“The people I see are living with COPD due to years of smoking multiple substances,” says Marvin, whose compassion for the residents – some of society’s most marginalized – is well known in the community.
Respiratory therapist Marvin Wesenberg works in Vancouver’s Downtown Eastside. It’s a complex neighbourhood that is both vibrant and troubled. Here, the challenges of daily living can be compounded by something as basic as just breathing.
“The people I see are living with COPD due to years of smoking multiple substances,” says Marvin, whose compassion for the residents – some of society’s most marginalized – is well known in the community.
Arriving on the Downtown Eastside 15 years ago from his hospital-based practice, Marvin sees vulnerable people with respiratory challenges fall into a “massive, massive systems gap,” resulting in fragmented respiratory care. In-and-out of the hospital due to their illnesses, people are discharged to their single-room-occupancy hotel on the Downtown Eastside or to a shelter bed. Some patients do not have a regular physician to provide follow-up.
To bring cohesion to their care, Marvin gathers his patients together weekly in a church basement to educate them about how to better manage their breathing.
Part educational, part social, the COPD support group is a place where participants can catch up over snacks and chatter, while learning more about how they have the power to improve their breathing and, as a result, their own lives.
“A lot of research is done in hospitals and focuses on new medications and improvements to lung function,” says Wesenberg. “But from what I’ve seen, the benefit of social connection and the support piece for this population is really important. A lot of my patients have learned to distrust hospitals because of the judgment they face there.”

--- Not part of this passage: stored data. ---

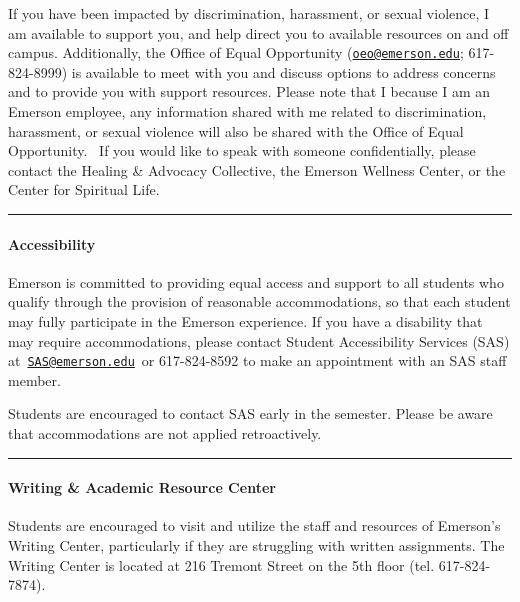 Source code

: \documentclass[
  letterpaper,
  DIV=11,
  numbers=noendperiod]{scrartcl}
\let\oldparagraph\paragraph
\renewcommand{\paragraph}[1]{\oldparagraph{#1}\mbox{}}
\begin{document}
If you have been impacted by discrimination, harassment, or sexual
violence, I am available to support you, and help direct you to
available resources on and off campus. Additionally, the Office of Equal
Opportunity (\href{mailto:oeo@emerson.edu}{\nolinkurl{oeo@emerson.edu}};
617-824-8999) is available to meet with you and discuss options to
address concerns and to provide you with support resources. Please note
that I because I am an Emerson employee, any information shared with me
related to discrimination, harassment, or sexual violence will also be
shared with the Office of Equal Opportunity. ~If you would like to speak
with someone confidentially, please contact the Healing \& Advocacy
Collective, the Emerson Wellness Center, or the Center for Spiritual
Life.

\begin{center}\rule{0.5\linewidth}{0.5pt}\end{center}

\hypertarget{accessibility}{%
\paragraph{Accessibility}\label{accessibility}}

Emerson is committed to providing equal access and support to all
students who qualify through the provision of reasonable accommodations,
so that each student may fully participate in the Emerson experience. If
you have a disability that may require accommodations, please contact
Student Accessibility Services (SAS)
at~\href{mailto:SAS@emerson.edu}{\nolinkurl{SAS@emerson.edu}}~or
617-824-8592 to make an appointment with an SAS staff member.

Students are encouraged to contact SAS early in the semester. Please be
aware that accommodations are not applied retroactively.

\begin{center}\rule{0.5\linewidth}{0.5pt}\end{center}

\hypertarget{writing-academic-resource-center}{%
\paragraph{Writing \& Academic Resource
Center}\label{writing-academic-resource-center}}

Students are encouraged to visit and utilize the staff and resources of
Emerson's Writing Center, particularly if they are struggling with
written assignments. The Writing Center is located at 216 Tremont Street
on the 5th floor (tel. 617-824-7874).
\end{document}
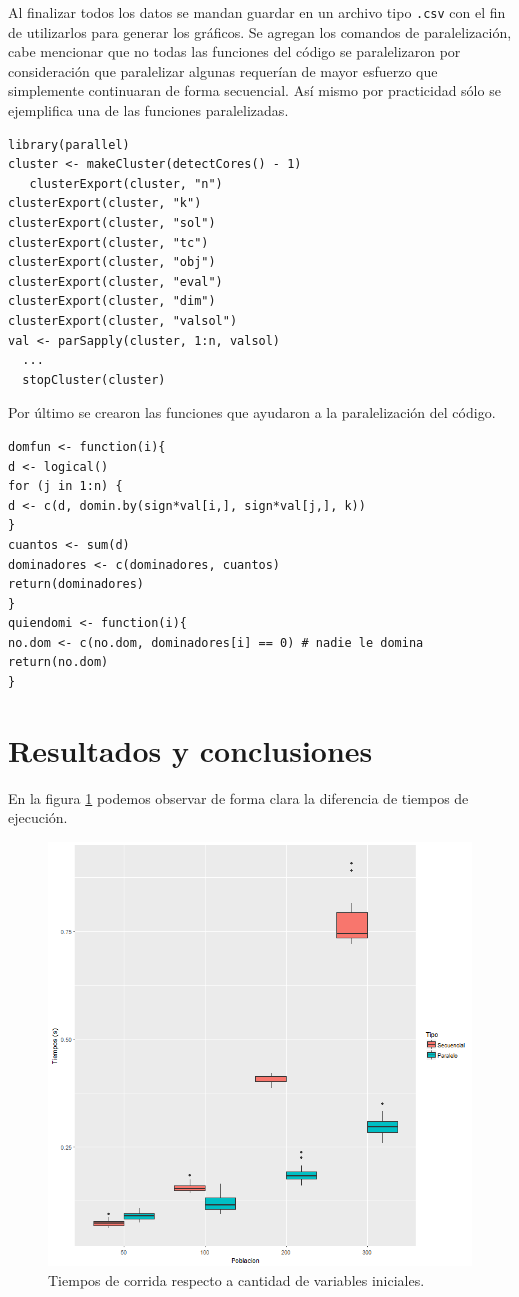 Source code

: \documentclass[a4paper]{article}
\begin{document}
Al finalizar todos los datos se mandan guardar en un archivo tipo \texttt{.csv} con el fin de utilizarlos para generar los gráficos. Se agregan los comandos de paralelización, cabe mencionar que no todas las funciones del código se paralelizaron por consideración que paralelizar algunas requerían de mayor esfuerzo que simplemente continuaran de forma secuencial. Así mismo por practicidad sólo se ejemplifica una de las funciones paralelizadas.
\begin{lstlisting}[frame=single]
library(parallel)
cluster <- makeCluster(detectCores() - 1)
   clusterExport(cluster, "n")
clusterExport(cluster, "k")
clusterExport(cluster, "sol")
clusterExport(cluster, "tc")
clusterExport(cluster, "obj")
clusterExport(cluster, "eval")
clusterExport(cluster, "dim")
clusterExport(cluster, "valsol")
val <- parSapply(cluster, 1:n, valsol)
  ...
  stopCluster(cluster)
\end{lstlisting}

Por último se crearon las funciones que ayudaron a la paralelización del código.

\begin{lstlisting}[frame=single]
  domfun <- function(i){
d <- logical()
for (j in 1:n) {
d <- c(d, domin.by(sign*val[i,], sign*val[j,], k))
}
cuantos <- sum(d)
dominadores <- c(dominadores, cuantos)
return(dominadores)
}
quiendomi <- function(i){
no.dom <- c(no.dom, dominadores[i] == 0) # nadie le domina
return(no.dom)
}
\end{lstlisting}


\section{Resultados y conclusiones}
En la figura \ref{fig:ambos} podemos observar de forma clara la diferencia de tiempos de ejecución. 

\begin{figure}[h!]
\centering
\includegraphics[width=0.7\linewidth]{ambos}
\caption{Tiempos de corrida respecto a cantidad de variables iniciales.}
\label{fig:ambos}
\end{figure}
\end{document}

Marvin’s experiences as a community-based respiratory therapist – as well as experiences from other community-based practitioners – will provide important insights to inform the ongoing work of the Legacy for Airway Health (LAH) initiative to influence health-care policy to ensure optimal and equitable care for vulnerable and underserved populations.
As validation of the work he does, one of Marvin’s patients recently underwent a lung transplant after years of work to break her cycle of addictions and take control of her respiratory challenges.
“It’s hard to describe what I felt when she called me,” he says. “A lung transplant for someone who lives on the Downtown Eastside is incredibly rare. She may even be the first case. This will give other members of the COPD support group hope that they, too, are capable of success.”